The System is a portable and compact turbo reactor power generating system comprises an integral turbo reactor - steam turbine coaxial assembly (the turbo reactor and the turbine in the drawing), charged with deuterium oxide containing coolant, and a conventional electrical generator detachably connected to the turbine of the turbo reactor assembly by a conventional direct or geared drive.

Simplifying the reactor design eliminates the need for separate and oversize reactor, a steam turbine, a primary and secondary steam pipework, multitude of pumps, control systems, and extensive cooling systems, complicated connections, and emergency power supply. The turbo reactor design allows for a highly efficient and safe energy output while occupying a minimal space and being very easy to manufacture and assemble, and transport.
The turbo reactor assembly can be easily miniaturized to dimensions that allow the reactor assembly to be easily transported by railroad, quickly connected to the electrical generator, all the while capable of producing the same amount of electrical energy as a reactor unit of standard water-cooled nuclear reactor power plant.
The important advantage of the system is that the rod control supplemented by the use of the deuterium oxide guarantees an assured safe shutdown without the need for any emergency power supply. The fuel used in the rods also offers a security advantage by precluding its potential enrichment for manufacturing nuclear weapons.

The Turbo Reactor

The turbo reactor part of the assembly is an equivalent of a conventional compressor turbine, except the heating of the coolant directly and immediately drives the turbine, and contains fuel rods. The rods are designed to protrude into the turbo reactor compression cavity through fluid-tight openings that also ensure the rods sliding inwardly-outwardly along their axes.
The rods, when inserted into the reactor section to an optimal depth, heat the coolant, which could be deuterium oxide containing fluid, vaporizing it and causing it under pressure that would act on the turbine rotors, thereby producing rotation energy to be transmitted directly to the electrical generator. The resultant heating is self-sustained, is easily controlled by the the insertion depth of the rods, or a valve, and requires no pumping.
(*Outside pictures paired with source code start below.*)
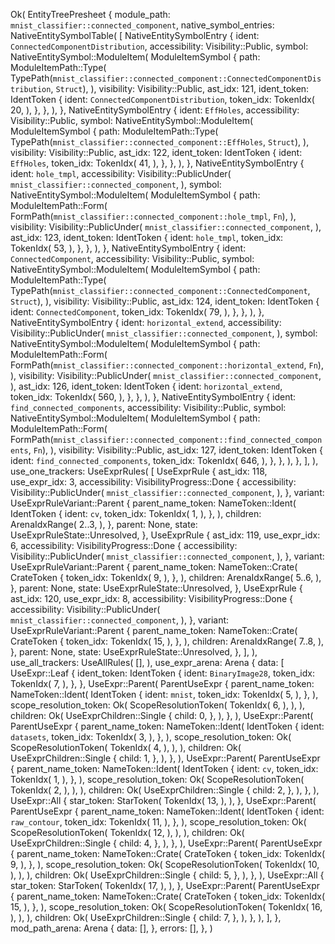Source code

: Ok(
    EntityTreePresheet {
        module_path: `mnist_classifier::connected_component`,
        native_symbol_entries: NativeEntitySymbolTable(
            [
                NativeEntitySymbolEntry {
                    ident: `ConnectedComponentDistribution`,
                    accessibility: Visibility::Public,
                    symbol: NativeEntitySymbol::ModuleItem(
                        ModuleItemSymbol {
                            path: ModuleItemPath::Type(
                                TypePath(`mnist_classifier::connected_component::ConnectedComponentDistribution`, `Struct`),
                            ),
                            visibility: Visibility::Public,
                            ast_idx: 121,
                            ident_token: IdentToken {
                                ident: `ConnectedComponentDistribution`,
                                token_idx: TokenIdx(
                                    20,
                                ),
                            },
                        },
                    ),
                },
                NativeEntitySymbolEntry {
                    ident: `EffHoles`,
                    accessibility: Visibility::Public,
                    symbol: NativeEntitySymbol::ModuleItem(
                        ModuleItemSymbol {
                            path: ModuleItemPath::Type(
                                TypePath(`mnist_classifier::connected_component::EffHoles`, `Struct`),
                            ),
                            visibility: Visibility::Public,
                            ast_idx: 122,
                            ident_token: IdentToken {
                                ident: `EffHoles`,
                                token_idx: TokenIdx(
                                    41,
                                ),
                            },
                        },
                    ),
                },
                NativeEntitySymbolEntry {
                    ident: `hole_tmpl`,
                    accessibility: Visibility::PublicUnder(
                        `mnist_classifier::connected_component`,
                    ),
                    symbol: NativeEntitySymbol::ModuleItem(
                        ModuleItemSymbol {
                            path: ModuleItemPath::Form(
                                FormPath(`mnist_classifier::connected_component::hole_tmpl`, `Fn`),
                            ),
                            visibility: Visibility::PublicUnder(
                                `mnist_classifier::connected_component`,
                            ),
                            ast_idx: 123,
                            ident_token: IdentToken {
                                ident: `hole_tmpl`,
                                token_idx: TokenIdx(
                                    53,
                                ),
                            },
                        },
                    ),
                },
                NativeEntitySymbolEntry {
                    ident: `ConnectedComponent`,
                    accessibility: Visibility::Public,
                    symbol: NativeEntitySymbol::ModuleItem(
                        ModuleItemSymbol {
                            path: ModuleItemPath::Type(
                                TypePath(`mnist_classifier::connected_component::ConnectedComponent`, `Struct`),
                            ),
                            visibility: Visibility::Public,
                            ast_idx: 124,
                            ident_token: IdentToken {
                                ident: `ConnectedComponent`,
                                token_idx: TokenIdx(
                                    79,
                                ),
                            },
                        },
                    ),
                },
                NativeEntitySymbolEntry {
                    ident: `horizontal_extend`,
                    accessibility: Visibility::PublicUnder(
                        `mnist_classifier::connected_component`,
                    ),
                    symbol: NativeEntitySymbol::ModuleItem(
                        ModuleItemSymbol {
                            path: ModuleItemPath::Form(
                                FormPath(`mnist_classifier::connected_component::horizontal_extend`, `Fn`),
                            ),
                            visibility: Visibility::PublicUnder(
                                `mnist_classifier::connected_component`,
                            ),
                            ast_idx: 126,
                            ident_token: IdentToken {
                                ident: `horizontal_extend`,
                                token_idx: TokenIdx(
                                    560,
                                ),
                            },
                        },
                    ),
                },
                NativeEntitySymbolEntry {
                    ident: `find_connected_components`,
                    accessibility: Visibility::Public,
                    symbol: NativeEntitySymbol::ModuleItem(
                        ModuleItemSymbol {
                            path: ModuleItemPath::Form(
                                FormPath(`mnist_classifier::connected_component::find_connected_components`, `Fn`),
                            ),
                            visibility: Visibility::Public,
                            ast_idx: 127,
                            ident_token: IdentToken {
                                ident: `find_connected_components`,
                                token_idx: TokenIdx(
                                    646,
                                ),
                            },
                        },
                    ),
                },
            ],
        ),
        use_one_trackers: UseExprRules(
            [
                UseExprRule {
                    ast_idx: 118,
                    use_expr_idx: 3,
                    accessibility: VisibilityProgress::Done {
                        accessibility: Visibility::PublicUnder(
                            `mnist_classifier::connected_component`,
                        ),
                    },
                    variant: UseExprRuleVariant::Parent {
                        parent_name_token: NameToken::Ident(
                            IdentToken {
                                ident: `cv`,
                                token_idx: TokenIdx(
                                    1,
                                ),
                            },
                        ),
                        children: ArenaIdxRange(
                            2..3,
                        ),
                    },
                    parent: None,
                    state: UseExprRuleState::Unresolved,
                },
                UseExprRule {
                    ast_idx: 119,
                    use_expr_idx: 6,
                    accessibility: VisibilityProgress::Done {
                        accessibility: Visibility::PublicUnder(
                            `mnist_classifier::connected_component`,
                        ),
                    },
                    variant: UseExprRuleVariant::Parent {
                        parent_name_token: NameToken::Crate(
                            CrateToken {
                                token_idx: TokenIdx(
                                    9,
                                ),
                            },
                        ),
                        children: ArenaIdxRange(
                            5..6,
                        ),
                    },
                    parent: None,
                    state: UseExprRuleState::Unresolved,
                },
                UseExprRule {
                    ast_idx: 120,
                    use_expr_idx: 8,
                    accessibility: VisibilityProgress::Done {
                        accessibility: Visibility::PublicUnder(
                            `mnist_classifier::connected_component`,
                        ),
                    },
                    variant: UseExprRuleVariant::Parent {
                        parent_name_token: NameToken::Crate(
                            CrateToken {
                                token_idx: TokenIdx(
                                    15,
                                ),
                            },
                        ),
                        children: ArenaIdxRange(
                            7..8,
                        ),
                    },
                    parent: None,
                    state: UseExprRuleState::Unresolved,
                },
            ],
        ),
        use_all_trackers: UseAllRules(
            [],
        ),
        use_expr_arena: Arena {
            data: [
                UseExpr::Leaf {
                    ident_token: IdentToken {
                        ident: `BinaryImage28`,
                        token_idx: TokenIdx(
                            7,
                        ),
                    },
                },
                UseExpr::Parent(
                    ParentUseExpr {
                        parent_name_token: NameToken::Ident(
                            IdentToken {
                                ident: `mnist`,
                                token_idx: TokenIdx(
                                    5,
                                ),
                            },
                        ),
                        scope_resolution_token: Ok(
                            ScopeResolutionToken(
                                TokenIdx(
                                    6,
                                ),
                            ),
                        ),
                        children: Ok(
                            UseExprChildren::Single {
                                child: 0,
                            },
                        ),
                    },
                ),
                UseExpr::Parent(
                    ParentUseExpr {
                        parent_name_token: NameToken::Ident(
                            IdentToken {
                                ident: `datasets`,
                                token_idx: TokenIdx(
                                    3,
                                ),
                            },
                        ),
                        scope_resolution_token: Ok(
                            ScopeResolutionToken(
                                TokenIdx(
                                    4,
                                ),
                            ),
                        ),
                        children: Ok(
                            UseExprChildren::Single {
                                child: 1,
                            },
                        ),
                    },
                ),
                UseExpr::Parent(
                    ParentUseExpr {
                        parent_name_token: NameToken::Ident(
                            IdentToken {
                                ident: `cv`,
                                token_idx: TokenIdx(
                                    1,
                                ),
                            },
                        ),
                        scope_resolution_token: Ok(
                            ScopeResolutionToken(
                                TokenIdx(
                                    2,
                                ),
                            ),
                        ),
                        children: Ok(
                            UseExprChildren::Single {
                                child: 2,
                            },
                        ),
                    },
                ),
                UseExpr::All {
                    star_token: StarToken(
                        TokenIdx(
                            13,
                        ),
                    ),
                },
                UseExpr::Parent(
                    ParentUseExpr {
                        parent_name_token: NameToken::Ident(
                            IdentToken {
                                ident: `raw_contour`,
                                token_idx: TokenIdx(
                                    11,
                                ),
                            },
                        ),
                        scope_resolution_token: Ok(
                            ScopeResolutionToken(
                                TokenIdx(
                                    12,
                                ),
                            ),
                        ),
                        children: Ok(
                            UseExprChildren::Single {
                                child: 4,
                            },
                        ),
                    },
                ),
                UseExpr::Parent(
                    ParentUseExpr {
                        parent_name_token: NameToken::Crate(
                            CrateToken {
                                token_idx: TokenIdx(
                                    9,
                                ),
                            },
                        ),
                        scope_resolution_token: Ok(
                            ScopeResolutionToken(
                                TokenIdx(
                                    10,
                                ),
                            ),
                        ),
                        children: Ok(
                            UseExprChildren::Single {
                                child: 5,
                            },
                        ),
                    },
                ),
                UseExpr::All {
                    star_token: StarToken(
                        TokenIdx(
                            17,
                        ),
                    ),
                },
                UseExpr::Parent(
                    ParentUseExpr {
                        parent_name_token: NameToken::Crate(
                            CrateToken {
                                token_idx: TokenIdx(
                                    15,
                                ),
                            },
                        ),
                        scope_resolution_token: Ok(
                            ScopeResolutionToken(
                                TokenIdx(
                                    16,
                                ),
                            ),
                        ),
                        children: Ok(
                            UseExprChildren::Single {
                                child: 7,
                            },
                        ),
                    },
                ),
            ],
        },
        mod_path_arena: Arena {
            data: [],
        },
        errors: [],
    },
)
The rods are similar in physical or nucleo-chemical design to the rods used in fuel clusters of the Canadian Deuterium (CANDU) reactors. The reactor containment vessel can be substantially similar to a casing of a conventional steam turbine, preferable manufactured of high-tensile metal.

The Rods

The rods are designed and engineered to be of optimal physical dimensions, of nuclear material and concentration thereof so as to ensure nearly critical reaction that results in production of heat, and when required, quickly stops the production of heat when moderated with the deuterium oxide containing coolant. It is envisioned that the rod dimensions could be of 1-6 cm in diameter, and 10-100 cm length.

The shape of a rod and the geometrical arrangement of the rods within the turbo-reactor are also optimized to produce prompt heat emission control. It is understood that there are variety of possibilities for the arrangement of the rods within the turboreactor cavity. The arrangement includes planarly radial, or angular with respect to the turbo reactor axis, planarly overlapping, and other three-dimensional variations thereof.

Additionally, the advantage of easy, on demand withdrawal of the rods from the turboreactor cavity, enables the rods to be inserted into a separate device, or devices, which is designed to function as a radioisotope thermoelectric generator with the rods inserted into this assembly.

The Control

The heat emission control is achieved by selective insertion or withdrawal of the rods, or only of a selected group of the rods, or by rotating a group of the rods with respect to their longitudinal axes.

The electrical energy production can also be modulated by the conventional means of controlling the pitch of the steam turbine blades, or by controlling the reduction of the generator drive ratio.